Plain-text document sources
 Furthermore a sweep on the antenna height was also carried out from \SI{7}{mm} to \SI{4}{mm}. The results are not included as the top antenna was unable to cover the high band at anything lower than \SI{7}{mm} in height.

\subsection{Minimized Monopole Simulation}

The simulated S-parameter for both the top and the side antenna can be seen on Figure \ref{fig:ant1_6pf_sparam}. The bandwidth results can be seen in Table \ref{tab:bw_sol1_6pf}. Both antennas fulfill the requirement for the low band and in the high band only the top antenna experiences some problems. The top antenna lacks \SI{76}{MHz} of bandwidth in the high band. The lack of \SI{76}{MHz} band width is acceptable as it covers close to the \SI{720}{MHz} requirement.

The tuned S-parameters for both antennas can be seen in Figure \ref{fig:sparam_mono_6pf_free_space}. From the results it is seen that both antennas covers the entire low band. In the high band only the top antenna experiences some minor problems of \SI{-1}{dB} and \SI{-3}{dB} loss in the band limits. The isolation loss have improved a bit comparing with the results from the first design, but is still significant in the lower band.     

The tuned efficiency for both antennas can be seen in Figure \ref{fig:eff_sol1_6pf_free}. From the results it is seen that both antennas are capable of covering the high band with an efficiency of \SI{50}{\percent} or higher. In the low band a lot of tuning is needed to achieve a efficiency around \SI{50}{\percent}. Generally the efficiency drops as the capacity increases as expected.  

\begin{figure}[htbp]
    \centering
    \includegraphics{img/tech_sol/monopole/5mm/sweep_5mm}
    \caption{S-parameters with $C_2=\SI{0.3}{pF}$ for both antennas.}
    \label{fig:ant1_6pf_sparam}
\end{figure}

:: Required action ::
Begin with the line that contains "The tuned efficiency" and end with the last line of the data. Repeat those two lines and all between them exactly.

:: Task output ::
The tuned efficiency for both antennas can be seen in Figure \ref{fig:eff_sol1_6pf_free}. From the results it is seen that both antennas are capable of covering the high band with an efficiency of \SI{50}{\percent} or higher. In the low band a lot of tuning is needed to achieve a efficiency around \SI{50}{\percent}. Generally the efficiency drops as the capacity increases as expected.  

\begin{figure}[htbp]
    \centering
    \includegraphics{img/tech_sol/monopole/5mm/sweep_5mm}
    \caption{S-parameters with $C_2=\SI{0.3}{pF}$ for both antennas.}
    \label{fig:ant1_6pf_sparam}
\end{figure}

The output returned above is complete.